Treatment programs should also demand additional facts about the specific reasons for contest. Providers are entitled to know why their claims are being contested. California regulations provided that failure by an insurer to explain clearly why it is contesting claims at least 95% of the time over any three-month period constitutes an unfair payment pattern. (28 C.C.R. § 1300.71(a)(8)(F).) Insurers are required on the explanation of benefits (EOB) or remittance advice to provide the factual and legal basis for the contest and give notice of the provider’s option to seek review by the Department of Insurance (with detailed instructions) or to enter into the insurer’s internal dispute resolution process. (Insurance Code §§ 10123.13, 10123.147.) (Although DMHC has also established its own Independent Dispute Resolution Process (IDRP), at this time, the IDRP process is limited in scope and does not apply to substance use disorder claims.) Providers may wish to consider whether utilization of CDI and internal review will be effective in pressuring insurers not to delay payment of legitimate claims merely by asserting fraud or abuse concerns.

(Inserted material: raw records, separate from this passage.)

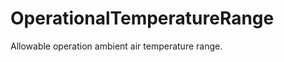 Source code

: OperationalTemperatureRange
===========================

Allowable operation ambient air temperature range.
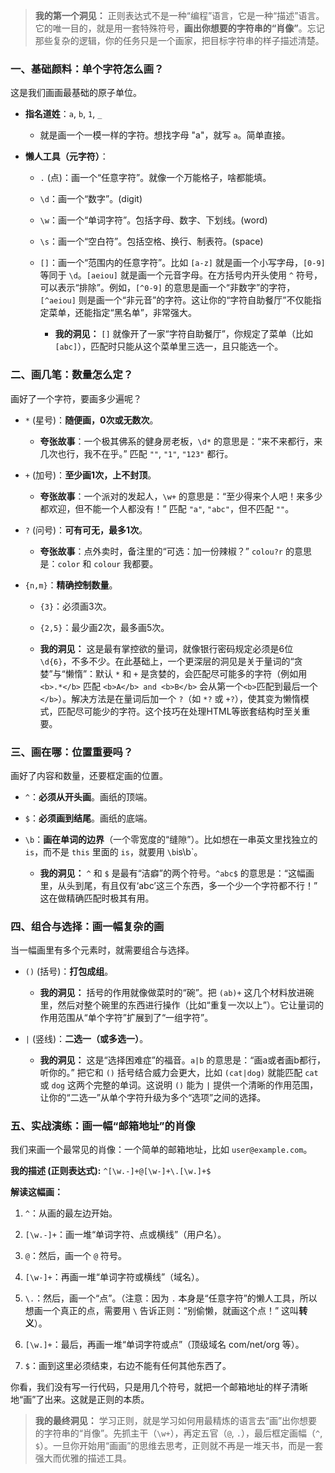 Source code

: 

> **我的第一个洞见：** 正则表达式不是一种“编程”语言，它是一种“描述”语言。它的唯一目的，就是用一套特殊符号，**画出你想要的字符串的“肖像”**。忘记那些复杂的逻辑，你的任务只是一个画家，把目标字符串的样子描述清楚。

### 一、基础颜料：单个字符怎么画？

这是我们画画最基础的原子单位。

- **指名道姓**：`a`, `b`, `1`, `_`
    
    - 就是画一个一模一样的字符。想找字母 "a"，就写 `a`。简单直接。
        
- **懒人工具（元字符）**：
    
    - `.` (点)：画一个“任意字符”。就像一个万能格子，啥都能填。
        
    - `\d`：画一个“数字”。(digit)
        
    - `\w`：画一个“单词字符”。包括字母、数字、下划线。(word)
        
    - `\s`：画一个“空白符”。包括空格、换行、制表符。(space)
        
    - `[]`：画一个“范围内的任意字符”。比如 `[a-z]` 就是画一个小写字母，`[0-9]` 等同于 `\d`。`[aeiou]` 就是画一个元音字母。在方括号内开头使用 `^` 符号，可以表示“排除”。例如，`[^0-9]` 的意思是画一个“非数字”的字符，`[^aeiou]` 则是画一个“非元音”的字符。这让你的“字符自助餐厅”不仅能指定菜单，还能指定“黑名单”，非常强大。
        
        - **我的洞见：** `[]` 就像开了一家“字符自助餐厅”，你规定了菜单（比如 `[abc]`），匹配时只能从这个菜单里三选一，且只能选一个。
            

### 二、画几笔：数量怎么定？

画好了一个字符，要画多少遍呢？

- `*` (星号)：**随便画，0次或无数次**。
    
    - **夸张故事**：一个极其佛系的健身房老板，`\d*` 的意思是：“来不来都行，来几次也行，我不在乎。” 匹配 `""`, `"1"`, `"123"` 都行。
        
- `+` (加号)：**至少画1次，上不封顶**。
    
    - **夸张故事**：一个派对的发起人，`\w+` 的意思是：“至少得来个人吧！来多少都欢迎，但不能一个人都没有！” 匹配 `"a"`, `"abc"`，但不匹配 `""`。
        
- `?` (问号)：**可有可无，最多1次**。
    
    - **夸张故事**：点外卖时，备注里的“可选：加一份辣椒？” `colou?r` 的意思是：`color` 和 `colour` 我都要。
        
- `{n,m}`：**精确控制数量**。
    
    - `{3}`：必须画3次。
        
    - `{2,5}`：最少画2次，最多画5次。
        
    - **我的洞见：** 这是最有掌控欲的量词，就像银行密码规定必须是6位 `\d{6}`，不多不少。在此基础上，一个更深层的洞见是关于量词的“贪婪”与“懒惰”：默认 `*` 和 `+` 是贪婪的，会匹配尽可能多的字符（例如用 `<b>.*</b>` 匹配 `<b>A</b> and <b>B</b>` 会从第一个`<b>`匹配到最后一个`</b>`）。解决方法是在量词后加一个 `?`（如 `*?` 或 `+?`），使其变为懒惰模式，匹配尽可能少的字符。这个技巧在处理HTML等嵌套结构时至关重要。
        

### 三、画在哪：位置重要吗？

画好了内容和数量，还要框定画的位置。

- `^`：**必须从开头画**。画纸的顶端。
    
- `$`：**必须画到结尾**。画纸的底端。
    
- `\b`：**画在单词的边界**（一个零宽度的“缝隙”）。比如想在一串英文里找独立的 `is`，而不是 `this` 里面的 `is`，就要用 `\b`is\b`。
    
    - **我的洞见：** `^` 和 `$` 是最有“洁癖”的两个符号。`^abc$` 的意思是：“这幅画里，从头到尾，有且仅有‘abc’这三个东西，多一个少一个字符都不行！” 这在做精确匹配时极其有用。
        

### 四、组合与选择：画一幅复杂的画

当一幅画里有多个元素时，就需要组合与选择。

- `()` (括号)：**打包成组**。
    
    - **我的洞见：** 括号的作用就像做菜时的“碗”。把 `(ab)+` 这几个材料放进碗里，然后对整个碗里的东西进行操作（比如“重复一次以上”）。它让量词的作用范围从“单个字符”扩展到了“一组字符”。
        
- `|` (竖线)：**二选一（或多选一）**。
    
    - **我的洞见：** 这是“选择困难症”的福音。`a|b` 的意思是：“画a或者画b都行，听你的。” 把它和 `()` 括号结合威力会更大，比如 `(cat|dog)` 就能匹配 `cat` 或 `dog` 这两个完整的单词。这说明 `()` 能为 `|` 提供一个清晰的作用范围，让你的“二选一”从单个字符升级为多个“选项”之间的选择。
        

### 五、实战演练：画一幅“邮箱地址”的肖像

我们来画一个最常见的肖像：一个简单的邮箱地址，比如 `user@example.com`。

**我的描述 (正则表达式):** `^[\w.-]+@[\w-]+\.[\w.]+$`

**解读这幅画：**

1. `^`：从画的最左边开始。
    
2. `[\w.-]+`：画一堆“单词字符、点或横线”（用户名）。
    
3. `@`：然后，画一个 `@` 符号。
    
4. `[\w-]+`：再画一堆“单词字符或横线”（域名）。
    
5. `\.`：然后，画一个“点”。（注意：因为 `.` 本身是“任意字符”的懒人工具，所以想画一个真正的点，需要用 `\` 告诉正则：“别偷懒，就画这个点！” 这叫**转义**）。
    
6. `[\w.]+`：最后，再画一堆“单词字符或点”（顶级域名 com/net/org 等）。
    
7. `$`：画到这里必须结束，右边不能有任何其他东西了。
    

你看，我们没有写一行代码，只是用几个符号，就把一个邮箱地址的样子清晰地“画”了出来。这就是正则的本质。

> **我的最终洞见：** 学习正则，就是学习如何用最精炼的语言去“画”出你想要的字符串的“肖像”。先抓主干（`\w+`），再定五官（`@`, `.`），最后框定画幅（`^`, `$`）。一旦你开始用“画画”的思维去思考，正则就不再是一堆天书，而是一套强大而优雅的描述工具。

Like CDI, DMHC is empowered to investigate health plans and determine whether they are engaging in bad faith in their claim processing practices. DMHC offers an online complaint process and toll free number (1-877-525-1295) for providers to complain about health plans, and accepts documentation in support of online complaints at:
Department of Managed Health Care
By understanding and asserting their own rights and the responsibilities of health plans, addiction treatment programs are better able to serve patients and ensure their survival in a time of widespread conflict over the right to parity and reimbursement. In enabling CDI and DMH to understand the scope of the problem of nonpayment by insurers and to investigate insurer conduct, programs and their patients can level the playing field and improve the chances for fair treatment by private health insurers.